▶ INSTRUCTIONS TO FOLLOW
Write out every entry below word for word, leaving nothing out.

▶ THE INPUT
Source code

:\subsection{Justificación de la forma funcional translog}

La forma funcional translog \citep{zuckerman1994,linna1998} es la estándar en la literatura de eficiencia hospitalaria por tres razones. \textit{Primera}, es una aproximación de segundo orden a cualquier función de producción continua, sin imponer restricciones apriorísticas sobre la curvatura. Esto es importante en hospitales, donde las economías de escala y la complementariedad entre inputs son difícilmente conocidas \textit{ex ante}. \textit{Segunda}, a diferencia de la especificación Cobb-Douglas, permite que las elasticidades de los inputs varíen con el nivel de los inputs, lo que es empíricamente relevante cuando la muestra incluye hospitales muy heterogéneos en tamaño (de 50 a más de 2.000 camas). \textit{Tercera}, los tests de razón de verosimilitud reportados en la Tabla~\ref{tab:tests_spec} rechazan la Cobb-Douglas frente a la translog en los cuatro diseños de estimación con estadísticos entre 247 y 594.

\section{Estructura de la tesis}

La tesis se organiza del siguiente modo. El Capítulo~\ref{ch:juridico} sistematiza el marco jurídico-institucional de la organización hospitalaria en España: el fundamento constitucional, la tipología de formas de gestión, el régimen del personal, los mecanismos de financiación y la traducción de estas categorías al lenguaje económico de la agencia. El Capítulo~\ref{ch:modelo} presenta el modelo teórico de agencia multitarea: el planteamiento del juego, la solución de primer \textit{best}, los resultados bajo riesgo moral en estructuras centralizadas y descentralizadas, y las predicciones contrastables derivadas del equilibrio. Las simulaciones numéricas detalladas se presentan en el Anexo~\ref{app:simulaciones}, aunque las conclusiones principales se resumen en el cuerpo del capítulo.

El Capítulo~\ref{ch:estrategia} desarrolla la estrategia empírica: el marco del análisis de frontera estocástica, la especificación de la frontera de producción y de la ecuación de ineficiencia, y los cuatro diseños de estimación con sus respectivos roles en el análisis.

▶ TASK OUTPUT
Source code

:\subsection{Justificación de la forma funcional translog}

La forma funcional translog \citep{zuckerman1994,linna1998} es la estándar en la literatura de eficiencia hospitalaria por tres razones. \textit{Primera}, es una aproximación de segundo orden a cualquier función de producción continua, sin imponer restricciones apriorísticas sobre la curvatura. Esto es importante en hospitales, donde las economías de escala y la complementariedad entre inputs son difícilmente conocidas \textit{ex ante}. \textit{Segunda}, a diferencia de la especificación Cobb-Douglas, permite que las elasticidades de los inputs varíen con el nivel de los inputs, lo que es empíricamente relevante cuando la muestra incluye hospitales muy heterogéneos en tamaño (de 50 a más de 2.000 camas). \textit{Tercera}, los tests de razón de verosimilitud reportados en la Tabla~\ref{tab:tests_spec} rechazan la Cobb-Douglas frente a la translog en los cuatro diseños de estimación con estadísticos entre 247 y 594.

\section{Estructura de la tesis}

La tesis se organiza del siguiente modo. El Capítulo~\ref{ch:juridico} sistematiza el marco jurídico-institucional de la organización hospitalaria en España: el fundamento constitucional, la tipología de formas de gestión, el régimen del personal, los mecanismos de financiación y la traducción de estas categorías al lenguaje económico de la agencia. El Capítulo~\ref{ch:modelo} presenta el modelo teórico de agencia multitarea: el planteamiento del juego, la solución de primer \textit{best}, los resultados bajo riesgo moral en estructuras centralizadas y descentralizadas, y las predicciones contrastables derivadas del equilibrio. Las simulaciones numéricas detalladas se presentan en el Anexo~\ref{app:simulaciones}, aunque las conclusiones principales se resumen en el cuerpo del capítulo.

El Capítulo~\ref{ch:estrategia} desarrolla la estrategia empírica: el marco del análisis de frontera estocástica, la especificación de la frontera de producción y de la ecuación de ineficiencia, y los cuatro diseños de estimación con sus respectivos roles en el análisis.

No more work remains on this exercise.